Doesn’t Time Fly? Highs & Lows of US Domestic Politics in Trump’s First 2 Years

During his inauguration speech in Washington, D.C., Trump painted a damning picture of the US under his predecessor Barack Obama.

“Washington flourished — but the people did not share in its wealth….For too many of our citizens, a different reality exists: Mothers and children trapped in poverty in our inner cities; rusted-out factories scattered like tombstones across the landscape of our nation; an education system, flush with cash, but which leaves our young and beautiful students deprived of knowledge; and the crime and gangs and drugs that have stolen too many lives and robbed our country of so much unrealised potential,” said Trump.

So what has he done since then to tackle the issues he outlined in that speech on Capitol Hill and how have his opponents tried to sabotage him?

Tax Cuts

On 22 December 2017 Trump signed the Tax Cuts and Jobs Act, which cut individuals’ income tax rates, doubled the standards deduction and removed personal exemptions.

The top rate of tax dropped to 37 percent (but the 10 percent rate for the very poorest remained unchanged) and corporate tax fell from 35 percent to 21 percent.

The corporate cuts are permanent but the individual changes will expire in 2025, unless extended.

Critics said these tax cuts mainly benefited the wealthy and were a return to the “trickle down” economics of the Ronald Reagan era.

The Joint Committee on Taxation said the tax cuts would increase the deficit by US $1 trillion over the next decade. 

Manufacturing Boost

During the 2016 election campaign, Trump made great play of the damage which had been done to US manufacturing by globalisation and free trade arrangements, like the North American Free Trade Agreement (NAFTA).

Almost five million US manufacturing jobs have been lost since 2000, with many moving to Mexico, China or other countries where the lower wages on offer to workers enable firms to undercut competitors in the US.

Ironically, the decision to move those factories was often taken by Wall Street hedge funds to pacify stockholders — most of whom were Americans — who wanted a better return on their investment.

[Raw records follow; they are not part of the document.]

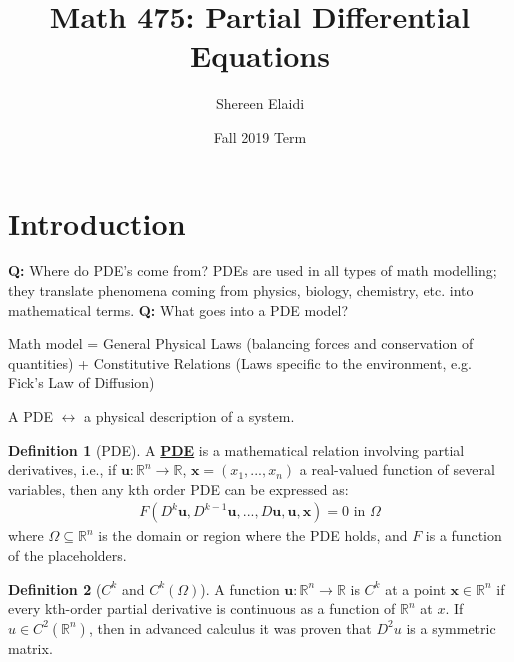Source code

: \documentclass[11pt]{scrartcl}
\title{\textbf{Math 475: Partial Differential Equations}}
\author{Shereen Elaidi}
\date{Fall 2019 Term}
\newcommand{\R}[0]{\mathbb{R}}
\theoremstyle{definition}
\newtheorem{definition}{Definition}
\theoremstyle{remark}
\newcommand{\dfn}[1]{\textbf{\underline{#1}}}
\newcommand{\vect}[1]{\mathbf{#1}}
\begin{document}
\maketitle
\tableofcontents

\section{Introduction}

\textbf{Q:} Where do PDE's come from? PDEs are used in all types of math modelling; they translate phenomena coming from physics, biology, chemistry, etc. into mathematical terms. 
\newline 
\newline 
\textbf{Q:} What goes into a PDE model? 
\begin{center}
	Math model = General Physical Laws (balancing forces and conservation of quantities) + Constitutive Relations (Laws specific to the environment, e.g. Fick's Law of Diffusion) 
\end{center}
A PDE $\leftrightarrow$ a physical description of a system. 

\begin{definition}[PDE]
	A \dfn{PDE} is a mathematical relation involving partial derivatives, i.e., if $\vect{u}: \R^n \rightarrow \R$, $\vect{x} = (x_1, ..., x_n)$ a real-valued function of several variables, then any kth order PDE can be expressed as: 
	\begin{align}
		F(D^k \vect{u}, D^{k-1} \vect{u}, ..., D \vect{u}, \vect{u}, \vect{x} ) = 0 \text{ in } \Omega 	
	\end{align}
	where $\Omega \subseteq \R^n$ is the domain or region where the PDE holds, and $F$ is a function of the placeholders. 
\end{definition}

\begin{definition}[$C^k$ and $C^k(\Omega)$] A function $\vect{u}: \R^n \rightarrow \R$ is $C^k$ at a point $\vect{x} \in \R^n$ if every kth-order partial derivative is continuous as a function of $\R^n$ at $x$. If $u \in C^2(\R^n)$, then in advanced calculus it was proven that $D^2u$ is a symmetric matrix. 
\end{definition}
\end{document}

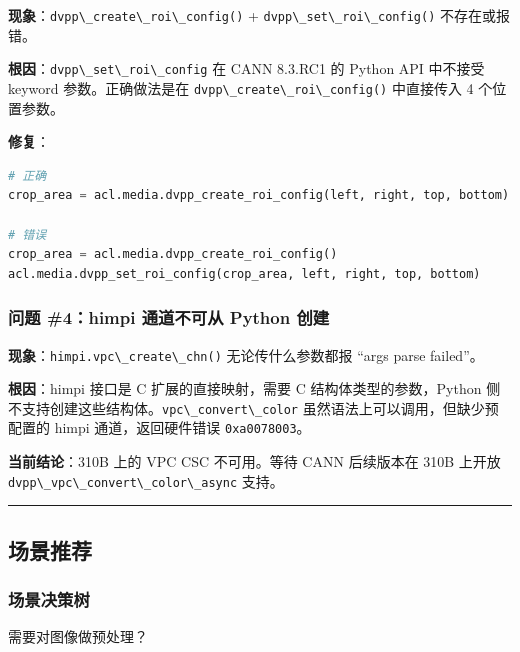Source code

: \textbf{现象}：\passthrough{\lstinline!dvpp\_create\_roi\_config()!} +
\passthrough{\lstinline!dvpp\_set\_roi\_config()!} 不存在或报错。

\textbf{根因}：\passthrough{\lstinline!dvpp\_set\_roi\_config!} 在 CANN
8.3.RC1 的 Python API 中不接受 keyword 参数。正确做法是在
\passthrough{\lstinline!dvpp\_create\_roi\_config()!} 中直接传入 4
个位置参数。

\textbf{修复}：

\begin{lstlisting}[language=Python]
# 正确
crop_area = acl.media.dvpp_create_roi_config(left, right, top, bottom)

# 错误
crop_area = acl.media.dvpp_create_roi_config()
acl.media.dvpp_set_roi_config(crop_area, left, right, top, bottom)
\end{lstlisting}

\subsubsection{问题 \#4：himpi 通道不可从 Python
创建}\label{src-book-chapter6-h108}

\textbf{现象}：\passthrough{\lstinline!himpi.vpc\_create\_chn()!}
无论传什么参数都报 ``args parse failed''。

\textbf{根因}：himpi 接口是 C 扩展的直接映射，需要 C
结构体类型的参数，Python
侧不支持创建这些结构体。\passthrough{\lstinline!vpc\_convert\_color!}
虽然语法上可以调用，但缺少预配置的 himpi 通道，返回硬件错误
\passthrough{\lstinline!0xa0078003!}。

\textbf{当前结论}：310B 上的 VPC CSC 不可用。等待 CANN 后续版本在 310B
上开放 \passthrough{\lstinline!dvpp\_vpc\_convert\_color\_async!} 支持。

\begin{center}\rule{0.5\linewidth}{0.5pt}\end{center}

\subsection{场景推荐}\label{src-book-chapter6-h109}

\subsubsection{场景决策树}\label{src-book-chapter6-h110}

需要对图像做预处理？

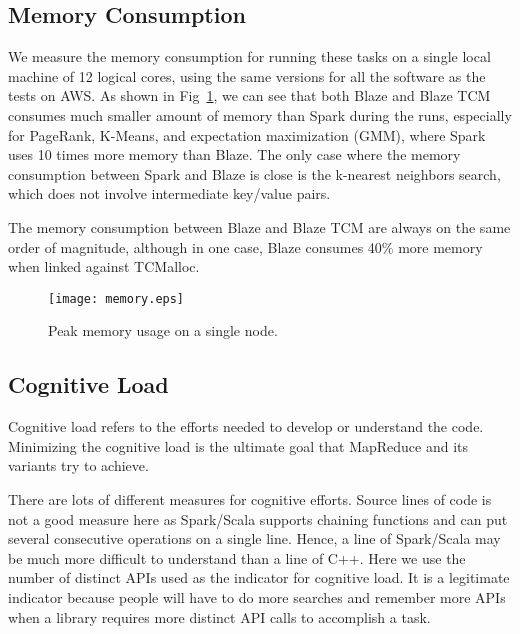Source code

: \subsection{Memory Consumption}

We measure the memory consumption for running these tasks on a single local machine of 12 logical cores, using the same versions for all the software as the tests on AWS.
As shown in Fig~\ref{fig:mem}, we can see that both Blaze and Blaze TCM consumes much smaller amount of memory than Spark during the runs, especially for PageRank, K-Means, and expectation maximization (GMM), where Spark uses 10 times more memory than Blaze.
The only case where the memory consumption between Spark and Blaze is close is the k-nearest neighbors search, which does not involve intermediate key/value pairs.

The memory consumption between Blaze and Blaze TCM are always on the same order of magnitude, although in one case, Blaze consumes 40\% more memory when linked against TCMalloc.

\begin{figure}
  \begin{center}
  \texttt{[image: memory.eps]}
  \end{center}
  \vspace{-0.5cm}
  \caption{Peak memory usage on a single node.
  }
  \label{fig:mem}
\end{figure}

\subsection{Cognitive Load}

Cognitive load refers to the efforts needed to develop or understand the code.
Minimizing the cognitive load is the ultimate goal that MapReduce and its variants try to achieve.

There are lots of different measures for cognitive efforts.
Source lines of code is not a good measure here as Spark/Scala supports chaining functions and can put several consecutive operations on a single line.
Hence, a line of Spark/Scala may be much more difficult to understand than a line of C++.
Here we use the number of distinct APIs used as the indicator for cognitive load.
It is a legitimate indicator because people will have to do more searches and remember more APIs when a library requires more distinct API calls to accomplish a task.

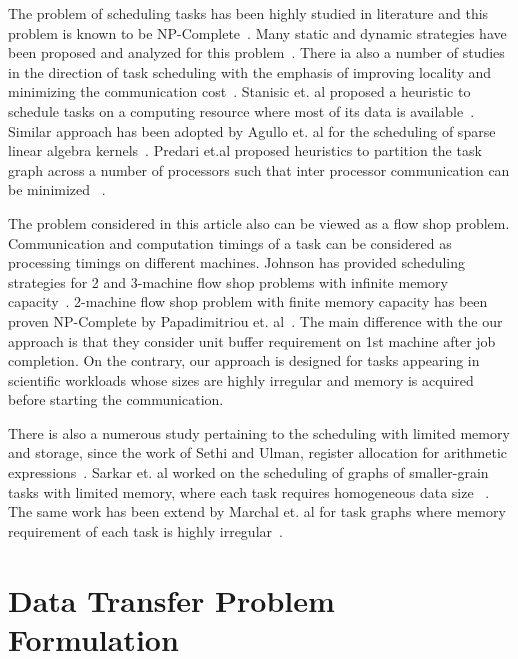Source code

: \documentclass[sigconf]{acmart}
\begin{document}
The problem of scheduling tasks has been highly studied in literature and this problem is known to be NP-Complete~\cite{GareyJohnson}.  Many static and dynamic strategies have been proposed and analyzed for this problem~\cite{heft-Topcuoglu,hipc16multiresource,ipdps16starpu}. There ia also a number of studies in the direction of task scheduling with the emphasis of improving locality and minimizing the communication cost~\cite{starpu,heft-Topcuoglu}. Stanisic et. al proposed a heuristic to schedule tasks on a computing resource where most of its data is available~\cite{luka-dmdar}. Similar approach has been adopted by Agullo et. al for the scheduling of sparse linear algebra kernels~\cite{agullo_fmm}.  Predari et.al  proposed  heuristics to  partition the task graph across a number of processors such that inter processor communication can be minimized ~\cite{predari:tel-01518956}.

The problem considered in this article also can be viewed as a flow shop problem. Communication and computation timings of a task can be considered as processing timings on different machines.  Johnson has provided scheduling strategies for 2 and 3-machine flow shop problems with infinite memory capacity~\cite{johnson}. 2-machine flow shop problem with finite memory capacity has been proven NP-Complete by Papadimitriou et. al~\cite{Papadimitriou:1980:FSL:322203.322213}. The main difference with the our approach is that they consider unit buffer requirement on 1st machine after job completion. On the contrary, our approach is designed for tasks appearing in scientific workloads whose sizes are highly irregular and memory is acquired before starting the communication.

There is also a numerous study pertaining to the scheduling with limited memory and storage, since the work of Sethi and Ulman, register allocation for arithmetic expressions~\cite{Sethi:1970:GOC:321607.321620}.  Sarkar et. al  worked on the scheduling of graphs of smaller-grain tasks with limited memory, where each task requires homogeneous data size ~\cite{vsarkar-pact}. The same work has been extend by Marchal et. al for task graphs where memory requirement of each task is highly irregular~\cite{loris-ipdps18}.



\section{Data Transfer Problem Formulation}
\label{sec:theoreticalProof}
\end{document}
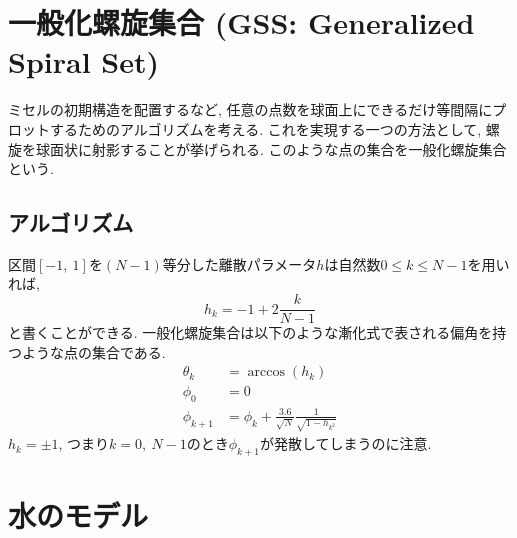 \section{一般化螺旋集合 (GSS: Generalized Spiral Set)}
ミセルの初期構造を配置するなど, 任意の点数を球面上にできるだけ等間隔にプロットするためのアルゴリズムを考える. 
これを実現する一つの方法として, 螺旋を球面状に射影することが挙げられる. 
このような点の集合を一般化螺旋集合という. 

\subsection{アルゴリズム}
区間$[-1,~1]$を$(N-1)$等分した離散パラメータ$h$は自然数$0\le k \le N-1$を用いれば, 
\begin{equation}
    h_{k} = -1 + 2 \frac{k}{N-1}
\end{equation}
と書くことができる. 
一般化螺旋集合は以下のような漸化式で表される偏角を持つような点の集合である. 
\begin{align}
    \theta_{k} &= \arccos(h_{k}) \\
    \phi_{0} &= 0 \\
    \phi_{k+1} &= \phi_{k} + \frac{3.6}{\sqrt{N}} \frac{1}{\sqrt{1-h_{k^{2}}}}
\end{align}
$h_{k} = \pm 1$, つまり$k=0,~N-1$のとき$\phi_{k+1}$が発散してしまうのに注意. 



\clearpage

\section{水のモデル}





% 
% 

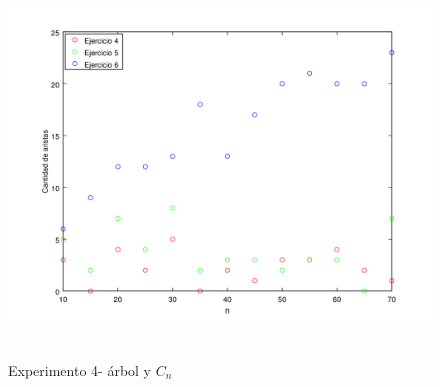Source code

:      \begin{figure}[H]
      \includegraphics[height=10cm]{graficos/ejercicio7-exp4-comb3.png}
       \caption{Experimento 4- árbol y $C_n$}
	\end{figure}
    
    
    
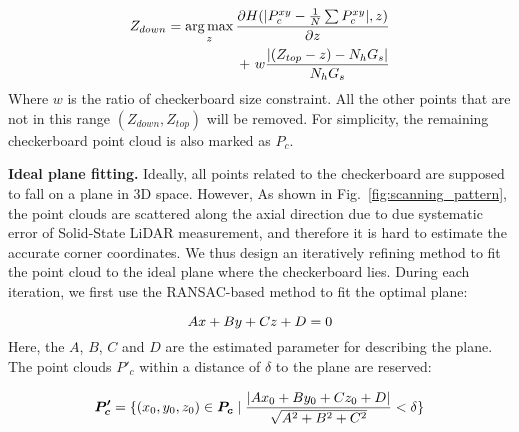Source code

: \documentclass[journal]{vgtc}
\DeclareMathOperator*{\argmax}{arg\,max}
\begin{document}
\begin{equation}
	\label{eq:lowboundary}
	\centering
	\begin{aligned}
		Z_{down}=\argmax_{z}                                           
		{                                                              
		\frac                                                          
		{\partial {H(| P^{xy}_c - \frac{1}{N} \sum P^{xy}_c |, z)} } 
		{\partial {z}}                                                 
		}                                                              
		                                                               \\
		+ ~                                                            
		w \frac                                                        
		{| (Z_{top} - z) - N_h G_s |}                                  
		{N_h G_s}                                                      
	\end{aligned}
\end{equation}
Where $w$ is the ratio of checkerboard size constraint. All the other points that are not in this range $(Z_{down}, Z_{top})$ will be removed. For simplicity, the remaining checkerboard point cloud is also marked as $P_c$.

\textbf{Ideal plane fitting.} Ideally, all points related to the checkerboard are supposed to fall on a plane in 3D space. However, As shown in Fig.~\ref{fig:scanning_pattern}, the point clouds are scattered along the axial direction due to due systematic error of Solid-State LiDAR measurement, and therefore it is hard to estimate the accurate corner coordinates. We thus design an iteratively refining method to fit the point cloud to the ideal plane where the checkerboard lies. During each iteration, we first use the RANSAC-based method to fit the optimal plane:

\begin{equation}
	\label{eq:iplane}
	\centering
	Ax+By+Cz+D=0
\end{equation}
Here, the $A$, $B$, $C$ and $D$ are the estimated parameter for describing the plane. The point clouds ${P'_c}$ within a distance of $\delta$ to the plane are reserved:

\begin{equation}
	\label{eq:fitting}
	\centering
	\bm {P'_c} = 
	\{
	(x_0,y_0,z_0) \in \bm {P_c}
	\mid
	\frac{|Ax_0+By_0+Cz_0+D|}{\sqrt{A^2 + B^2 + C^2}} < \delta
	\}
\end{equation}
\end{document}

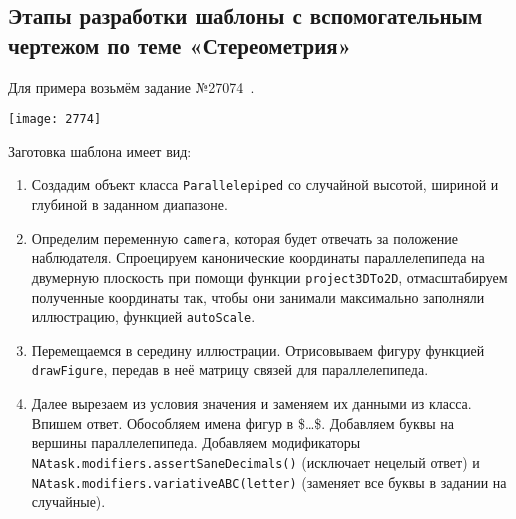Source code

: \subsection{Этапы разработки шаблоны с вспомогательным чертежом по теме «Стереометрия»}

Для примера возьмём задание №27074~\cite{sdamgia}.

\texttt{[image: 2774]}

Заготовка шаблона имеет вид:



\begin{enumerate}
	\item Создадим объект класса \texttt{Parallelepiped} со случайной высотой, шириной и глубиной в заданном диапазоне. 
	
	\item Определим переменную \texttt{camera}, которая будет отвечать за положение наблюдателя. Спроецируем канонические координаты параллелепипеда на двумерную плоскость при помощи функции \texttt{project3DTo2D}, отмасштабируем полученные координаты так, чтобы они занимали максимально заполняли иллюстрацию, функцией \texttt{autoScale}.
	
	\item Перемещаемся в середину иллюстрации. Отрисовываем фигуру функцией \texttt{drawFigure}, передав в неё матрицу связей для параллелепипеда. 
	
	\item Далее вырезаем из условия значения и заменяем их данными из класса. Впишем ответ. Обособляем имена фигур в \$\dots\$. Добавляем буквы на вершины параллелепипеда. Добавляем модификаторы  \\        \texttt{NAtask.modifiers.assertSaneDecimals()} (исключает нецелый ответ) и
	\texttt{NAtask.modifiers.variativeABC(letter)} (заменяет все буквы в задании на случайные).
	
\end{enumerate}
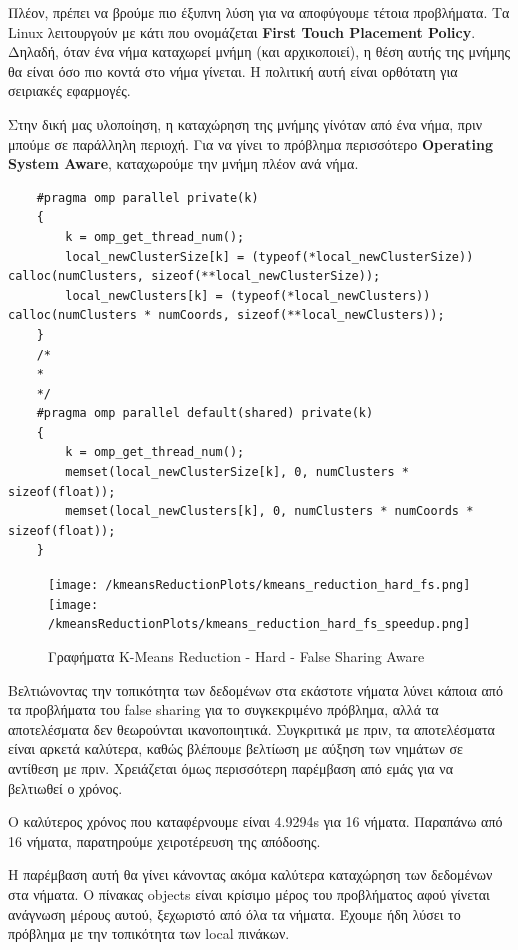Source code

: \documentclass[../final_report.tex]{subfiles}
\begin{document}
Πλέον, πρέπει να βρούμε πιο έξυπνη λύση για να αποφύγουμε τέτοια προβλήματα. Τα Linux λειτουργούν με κάτι που ονομάζεται
\textbf{First Touch Placement Policy}. Δηλαδή, όταν ένα νήμα καταχωρεί μνήμη (και αρχικοποιεί), η θέση αυτής της μνήμης θα είναι όσο πιο κοντά στο νήμα γίνεται.
Η πολιτική αυτή είναι ορθότατη για σειριακές εφαρμογές.

Στην δική μας υλοποίηση, η καταχώρηση της μνήμης γίνόταν από ένα νήμα, πριν μπούμε σε παράλληλη περιοχή. Για να γίνει το πρόβλημα
περισσότερο \textbf{Operating System Aware}, καταχωρούμε την μνήμη πλέον ανά νήμα.

\begin{lstlisting}
    #pragma omp parallel private(k)
    {
        k = omp_get_thread_num();
        local_newClusterSize[k] = (typeof(*local_newClusterSize)) calloc(numClusters, sizeof(**local_newClusterSize));
        local_newClusters[k] = (typeof(*local_newClusters)) calloc(numClusters * numCoords, sizeof(**local_newClusters));
    }
    /*
    *
    */
    #pragma omp parallel default(shared) private(k)
    {
        k = omp_get_thread_num();
        memset(local_newClusterSize[k], 0, numClusters * sizeof(float));
        memset(local_newClusters[k], 0, numClusters * numCoords * sizeof(float));
    }
\end{lstlisting}

\begin{figure}[H]
    \centering
    \texttt{[image: /kmeansReductionPlots/kmeans\_reduction\_hard\_fs.png]}
    \texttt{[image: /kmeansReductionPlots/kmeans\_reduction\_hard\_fs\_speedup.png]}
    \caption{Γραφήματα K-Means Reduction - Hard - False Sharing Aware}
    \label{fig:Γραφήματα K-Means Reduction - Hard - False Sharing Aware}
\end{figure}

Βελτιώνοντας την τοπικότητα των δεδομένων στα εκάστοτε νήματα λύνει κάποια από τα προβλήματα του false sharing για το 
συγκεκριμένο πρόβλημα, αλλά τα αποτελέσματα δεν θεωρούνται ικανοποιητικά. 
Συγκριτικά με πριν, τα αποτελέσματα είναι αρκετά καλύτερα, καθώς βλέπουμε βελτίωση με αύξηση των νημάτων σε αντίθεση με πριν.
Χρειάζεται όμως περισσότερη παρέμβαση από εμάς για να βελτιωθεί ο χρόνος.

Ο καλύτερος χρόνος που καταφέρνουμε είναι 4.9294s για 16 νήματα. Παραπάνω από 16 νήματα, παρατηρούμε χειροτέρευση
της απόδοσης.

Η παρέμβαση αυτή θα γίνει κάνοντας ακόμα καλύτερα καταχώρηση των δεδομένων στα νήματα. Ο πίνακας objects είναι κρίσιμο μέρος
του προβλήματος αφού γίνεται ανάγνωση μέρους αυτού, ξεχωριστό από όλα τα νήματα. Έχουμε ήδη λύσει το πρόβλημα με την τοπικότητα
των local πινάκων.
\end{document}
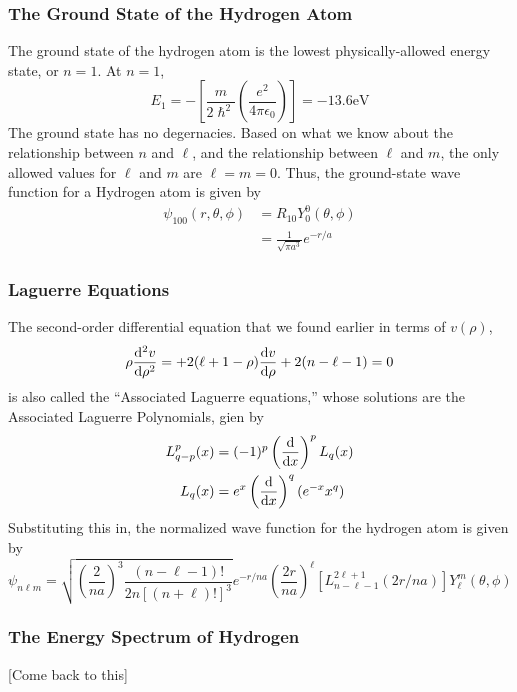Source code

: \documentclass[a4paper]{article}
\begin{document}
\subsubsection{The Ground State of the Hydrogen Atom}
The ground state of the hydrogen atom is the lowest physically-allowed energy
state, or $n=1$. At $n=1$,
\[ E_1 = -\left[\frac{m}{2\hslash^2}\left(\frac{e^2}{4\pi\epsilon_0}\right)
\right] = -13.6 \mathrm{eV} \]
The ground state has no degernacies. Based on what we know about the
relationship between $n$ and $\ell$, and the relationship between $\ell$ and
$m$, the only allowed values for $\ell$ and $m$ are $\ell=m=0$. Thus, the
ground-state wave function for a Hydrogen atom is given by
\begin{align*}
	\psi_{100}(r,\theta,\phi) &= R_{10}Y_0^0(\theta,\phi)\\
				  &= \frac{1}{\sqrt{\pi a^3}}e^{-r/a}
\end{align*}

\subsubsection{Laguerre Equations}
The second-order differential equation that we found earlier in terms of
$v(\rho)$,
\[ \rho\frac{\mathrm{d} ^2v}{\mathrm{d} \rho^2} = +2(\ell+1-\rho)\frac{\mathrm{d} v}{\mathrm{d} \rho}+2(n-\ell-1)=0 \]
is also called the ``Associated Laguerre equations,'' whose solutions are the
Associated Laguerre Polynomials, gien by
\begin{align*}
	L_{q-p}^p(x) &= (-1)^p\left(\frac{\mathrm{d}}{\mathrm{d} x}\right)^p L_q(x)\\
	L_{q}(x) &= e^x\left(\frac{\mathrm{d}}{\mathrm{d} x}\right)^q(e^{-x}x^q)
\end{align*}
Substituting this in, the normalized wave function for the hydrogen atom is
given by
\[ \psi_{n\ell m} =
	\sqrt{\left(\frac{2}{na}\right)^3\frac{(n-\ell-1)!}{2n[(n+\ell)!]^3}}
	e^{-r/na}\left(\frac{2r}{na}\right)^\ell
		\left[L_{n-\ell-1}^{2\ell+1}(2r/na)\right] Y_\ell^m(\theta,\phi)
\]

\subsubsection{The Energy Spectrum of Hydrogen}
[Come back to this]
\end{document}
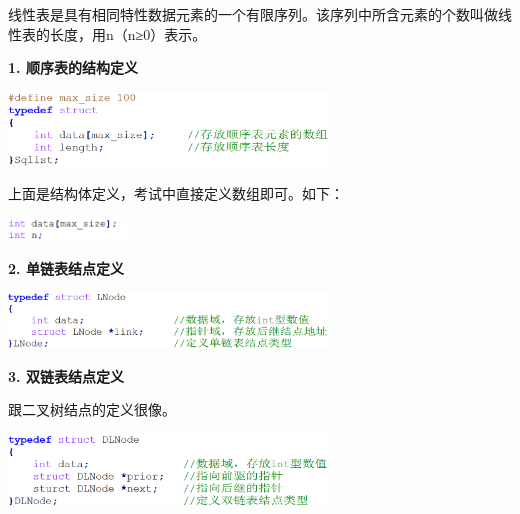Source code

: 线性表是具有相同特性数据元素的一个有限序列。该序列中所含元素的个数叫做线性表的长度，用n（n≥0）表示。

{\textbf{1. 顺序表的结构定义}}{}

\includegraphics[width=3.33333in,height=0.77083in]{png-jpeg-pics/858F0B2FB24FD4CAC49A48E3B93C504F.png}

{上面是结构体定义，考试中直接定义数组即可。如下：\\
}

\includegraphics[width=1.25000in,height=0.22917in]{png-jpeg-pics/BB30D5618AFCED398847C5DFD44A84A8.png}

{\textbf{2. 单链表结点定义}}

\includegraphics[width=3.33333in,height=0.58333in]{png-jpeg-pics/A6664F2AC886BAD99E87039DD7E68251.png}

{\textbf{{3. 双链表结点定义}}\\
}

{跟二叉树结点的定义很像。\\
}

\includegraphics[width=3.33333in,height=0.75000in]{png-jpeg-pics/B2D7F23BD5AAA4BC6D2D78B5E94D4612.png}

Trump has tried, with varying success, to get manufacturers to return to the US or to build new plants in America.

Ford cancelled plans for a US$1.6 billion factory in San Luis Potosi, Mexico — saving 3,500 US jobs — and created 700 new jobs with the expansion of a plant in Michigan.

After meeting President-Elect Trump, Japanese mogul Masayoshi Son, who runs US telecoms firm Sprint, pledged to create 50,000 new jobs in the US.

But in the 2018 Sprint and the German-owned T-Mobile US announced plans for a merger, which the Communications Workers of America union claims would lead to the loss of 28,000 US jobs.

The Washington Post reported CEO John Legere and other T-Mobile US executives — who need the president’s approval for the merger — have been staying at the Trump International Hotel in Washington.

Media War

President Trump has been at war with the media from the moment he was elected in November 2016 — in some cases long before that date.

While he largely has the support of Fox News and a handful of maverick reporters and conservative commentators, for the most part the media — especially those based in Democrat strongholds like New York, Washington, California and Chicago — have dogged him for the last two years.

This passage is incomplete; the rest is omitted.